Ed eccoci a “IL SECONDO VIAGGIO – Gli imprevedibili effetti di un Grand Tour” il secondo volume, o il sequel, de “Il Grand Tour” di Adele Costanzo. Fa davvero piacere ritrovare i personaggi lasciati nel primo volume cambiati, cresciuti psicologicamente, maturati forse, consapevoli del proprio cambiamento interiore e del proprio status sociale, e civile anche. Bachume, Henri Trespetit, Antonia di Grugliasco e, al posto del comandante Florentin, il di lui figlio ventenne carico di odio verso gli altri per la sorte toccata al padre allontanato, a causa loro, dalla Francia.
Corre l’anno 1730, dopo una breve tappa di Henri nella sua casa natia a Chartres, egli lascia di nuovo la Francia, per ritrovare l’amata duchessa Antonia e l’antico precettore Bachume, alla volta dell’Italia. Le vicende di questo “secondo” grand tour si svolgeranno interamente nell’Italia del sud fra le odierne Puglia, Campania e Molise.
Ho apprezzato molto la, diciamo così, “scansione temporale simultanea” che Adele Costanzo fa per tutto il romanzo dalle prime pagine fino alle ultime per dare al lettore un quadro completo degli accadimenti in ciascun ambito proprio dei diversi personaggi divisi dalla lontananza creata dallo spazio ma uniti dal legame invisibile del tempo; ogni “Nel momento preciso in cui …”, infatti, risulta riuscitissimo e molto efficace per il lettore nonché piuttosto piacevole al fine dell’apprendimento simultaneo, appunto, dei fatti che occorrono e delle vicende che vi si districano, o vi si ingarbugliano. Notevoli le descrizioni paesaggistiche, che consegnano immagini vivide e cartoline spettacolari anche alla fantasia più pigra; la natura ha tratti marcati e possenti specialmente nel mese più fecondo, cioè giugno, in luoghi in cui la terra e le latitudini mediterranee dispensano abbondanza di frutti e di messi, e non dimentichiamoci che siamo nei primi decenni del diciottesimo secolo per cui non vi è ombra o traccia di inquinamento industriale, nucleare o tecnologico che dir si voglia.

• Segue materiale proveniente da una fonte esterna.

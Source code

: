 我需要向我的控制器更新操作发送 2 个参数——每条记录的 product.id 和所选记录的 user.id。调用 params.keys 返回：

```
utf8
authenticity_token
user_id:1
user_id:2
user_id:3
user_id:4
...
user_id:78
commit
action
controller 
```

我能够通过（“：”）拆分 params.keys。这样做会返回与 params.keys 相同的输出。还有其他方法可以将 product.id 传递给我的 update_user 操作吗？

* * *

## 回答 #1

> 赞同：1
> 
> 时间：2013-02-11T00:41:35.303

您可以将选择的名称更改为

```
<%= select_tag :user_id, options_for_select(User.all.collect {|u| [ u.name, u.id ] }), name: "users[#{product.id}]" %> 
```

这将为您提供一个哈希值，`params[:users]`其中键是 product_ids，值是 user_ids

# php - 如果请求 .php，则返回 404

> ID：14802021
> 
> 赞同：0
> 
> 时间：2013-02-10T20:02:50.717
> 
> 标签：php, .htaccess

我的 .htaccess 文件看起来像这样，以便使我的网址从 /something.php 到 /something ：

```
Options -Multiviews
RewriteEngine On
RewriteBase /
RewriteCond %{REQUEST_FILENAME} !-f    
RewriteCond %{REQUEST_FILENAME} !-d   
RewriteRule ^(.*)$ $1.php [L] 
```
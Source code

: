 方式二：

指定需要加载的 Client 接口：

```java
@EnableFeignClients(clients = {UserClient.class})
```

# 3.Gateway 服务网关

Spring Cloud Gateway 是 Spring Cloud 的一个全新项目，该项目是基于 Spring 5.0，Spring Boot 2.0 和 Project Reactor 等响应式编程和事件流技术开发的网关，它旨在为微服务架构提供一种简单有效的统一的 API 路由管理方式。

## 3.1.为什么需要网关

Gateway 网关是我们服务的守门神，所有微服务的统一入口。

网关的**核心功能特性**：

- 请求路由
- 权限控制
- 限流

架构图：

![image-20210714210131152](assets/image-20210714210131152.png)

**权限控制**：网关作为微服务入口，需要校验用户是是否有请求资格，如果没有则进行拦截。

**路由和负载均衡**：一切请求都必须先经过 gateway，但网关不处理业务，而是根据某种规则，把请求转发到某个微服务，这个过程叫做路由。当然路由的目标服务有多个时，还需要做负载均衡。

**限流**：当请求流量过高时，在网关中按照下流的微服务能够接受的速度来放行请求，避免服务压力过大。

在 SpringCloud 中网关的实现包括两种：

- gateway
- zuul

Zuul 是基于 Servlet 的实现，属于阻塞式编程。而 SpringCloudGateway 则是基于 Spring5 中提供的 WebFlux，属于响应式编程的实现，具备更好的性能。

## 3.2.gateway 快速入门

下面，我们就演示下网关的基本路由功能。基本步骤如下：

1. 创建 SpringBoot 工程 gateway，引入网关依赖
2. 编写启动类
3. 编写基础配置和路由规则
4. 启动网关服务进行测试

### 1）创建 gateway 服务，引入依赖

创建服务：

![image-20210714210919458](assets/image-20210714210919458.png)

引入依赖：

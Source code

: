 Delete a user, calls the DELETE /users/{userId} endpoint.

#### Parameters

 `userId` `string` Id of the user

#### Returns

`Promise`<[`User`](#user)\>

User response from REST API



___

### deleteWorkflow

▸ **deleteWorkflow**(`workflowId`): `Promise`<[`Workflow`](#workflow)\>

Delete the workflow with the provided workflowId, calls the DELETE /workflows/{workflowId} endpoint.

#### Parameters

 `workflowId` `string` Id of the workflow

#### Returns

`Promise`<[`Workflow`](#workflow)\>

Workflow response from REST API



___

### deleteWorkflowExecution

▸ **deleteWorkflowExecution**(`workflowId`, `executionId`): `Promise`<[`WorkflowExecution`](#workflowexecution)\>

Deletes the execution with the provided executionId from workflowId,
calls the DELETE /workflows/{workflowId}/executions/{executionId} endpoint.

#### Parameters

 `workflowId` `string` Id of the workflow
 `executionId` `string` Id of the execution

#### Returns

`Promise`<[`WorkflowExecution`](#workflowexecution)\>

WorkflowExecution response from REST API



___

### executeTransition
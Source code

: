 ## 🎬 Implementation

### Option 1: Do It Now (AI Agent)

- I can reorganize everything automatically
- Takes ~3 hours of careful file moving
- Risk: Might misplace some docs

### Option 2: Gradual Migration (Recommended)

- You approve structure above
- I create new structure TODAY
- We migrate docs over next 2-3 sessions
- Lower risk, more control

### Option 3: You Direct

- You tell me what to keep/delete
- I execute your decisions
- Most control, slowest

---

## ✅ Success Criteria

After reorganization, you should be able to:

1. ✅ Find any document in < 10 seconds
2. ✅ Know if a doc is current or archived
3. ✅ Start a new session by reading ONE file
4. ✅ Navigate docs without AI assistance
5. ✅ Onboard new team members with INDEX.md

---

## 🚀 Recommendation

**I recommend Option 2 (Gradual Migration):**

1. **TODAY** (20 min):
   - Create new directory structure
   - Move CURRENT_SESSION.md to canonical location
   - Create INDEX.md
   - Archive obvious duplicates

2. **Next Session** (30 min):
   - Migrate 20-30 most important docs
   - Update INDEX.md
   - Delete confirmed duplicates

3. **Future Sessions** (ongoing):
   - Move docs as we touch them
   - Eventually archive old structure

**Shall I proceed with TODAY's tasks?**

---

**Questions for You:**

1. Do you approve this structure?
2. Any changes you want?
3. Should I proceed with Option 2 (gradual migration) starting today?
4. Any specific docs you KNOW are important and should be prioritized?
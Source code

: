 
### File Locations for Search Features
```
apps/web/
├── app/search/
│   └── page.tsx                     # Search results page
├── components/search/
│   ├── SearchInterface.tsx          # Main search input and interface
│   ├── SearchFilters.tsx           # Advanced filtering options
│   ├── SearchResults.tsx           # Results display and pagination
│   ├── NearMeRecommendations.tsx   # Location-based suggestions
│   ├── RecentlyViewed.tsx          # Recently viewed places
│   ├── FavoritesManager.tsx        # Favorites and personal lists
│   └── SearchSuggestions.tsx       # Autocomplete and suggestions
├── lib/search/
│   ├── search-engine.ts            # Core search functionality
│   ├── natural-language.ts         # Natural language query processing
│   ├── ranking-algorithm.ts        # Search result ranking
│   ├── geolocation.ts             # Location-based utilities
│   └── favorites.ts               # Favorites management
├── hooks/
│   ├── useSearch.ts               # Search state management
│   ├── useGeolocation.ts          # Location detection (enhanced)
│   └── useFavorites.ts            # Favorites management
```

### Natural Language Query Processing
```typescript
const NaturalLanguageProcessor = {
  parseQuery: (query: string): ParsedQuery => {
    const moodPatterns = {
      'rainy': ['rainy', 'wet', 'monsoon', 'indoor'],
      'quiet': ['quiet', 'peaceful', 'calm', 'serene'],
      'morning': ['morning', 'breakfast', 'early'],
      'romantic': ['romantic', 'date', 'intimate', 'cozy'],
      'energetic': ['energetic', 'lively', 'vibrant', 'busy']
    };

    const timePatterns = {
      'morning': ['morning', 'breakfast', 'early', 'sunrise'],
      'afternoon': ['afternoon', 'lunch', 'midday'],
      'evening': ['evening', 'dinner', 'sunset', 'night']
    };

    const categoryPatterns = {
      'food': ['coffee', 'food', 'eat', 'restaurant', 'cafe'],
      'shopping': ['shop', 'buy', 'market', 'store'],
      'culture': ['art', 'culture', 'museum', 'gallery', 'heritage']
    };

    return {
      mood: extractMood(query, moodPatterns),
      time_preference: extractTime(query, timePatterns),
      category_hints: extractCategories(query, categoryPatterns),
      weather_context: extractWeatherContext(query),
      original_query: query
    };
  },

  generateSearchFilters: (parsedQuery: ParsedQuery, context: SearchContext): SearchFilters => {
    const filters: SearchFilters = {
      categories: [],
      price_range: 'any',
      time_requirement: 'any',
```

Gli imprevedibili effetti di un Grand Tour (come recita il sottotitolo del romanzo) si fanno sentire, e anche bene, per ciascuno dei protagonisti separatamente in quanto l’aver voluto e cercato una qualunque forma di libertà, in tempi non ancora pronti per ciò, ha comportato la serie di conseguenze che li hanno investiti e qualche volta sorpassati. Certo risulta imprevedibile anche il finale (e a lieto fine), e non sfugge una scrittura scorrevole con una sapiente vena ironica ben dosata in ogni pagina. Il messaggio di fondo che par di intuire latentemente è una realtà sociale, culturale e umana immersa nell’immobilismo e nella rassegnazione il retaggio dei quali il sud della penisola italiana, il nostro sud, sembra portarsi dietro perfino oggi dopo tre secoli e avvicendamenti storico – politici di ogni sorta e genere. Penso sia davvero interessante leggere questo romanzo, sì, soprattutto questo “secondo viaggio”, anche per tentare di avvicinarsi alle radici – origini (forse ancora più indietro nei secoli) della spinosa “questione meridionale” non pienamente risolta nemmeno oggi, cioè nei primi decenni del ventunesimo secolo!
Adele Costanzo si rivela – dunque – un’abile destreggiatrice della forma letteraria autentica e classica nella quale, e per la quale, la lingua italiana, così complessa e così elaborata e precisa, non si dona facilmente allo scrittore e alle sue capacità, o meno, esplorative al riguardo. Un’ultima nota gentile e poetica: non manca, neanche in questo secondo viaggio, il cane, fedele compagno dell’uomo fin dalla notte dei tempi, al quale l’autrice sa dare una parte efficace sempre accanto ad Henri Trespetit … E dopo tutto ciò per Henri, Antonia e Bachume ha forse davvero inizio la reale avventura della vita che li porterà sempre più verso quella lontananza foriera di grandi sogni e di speranza.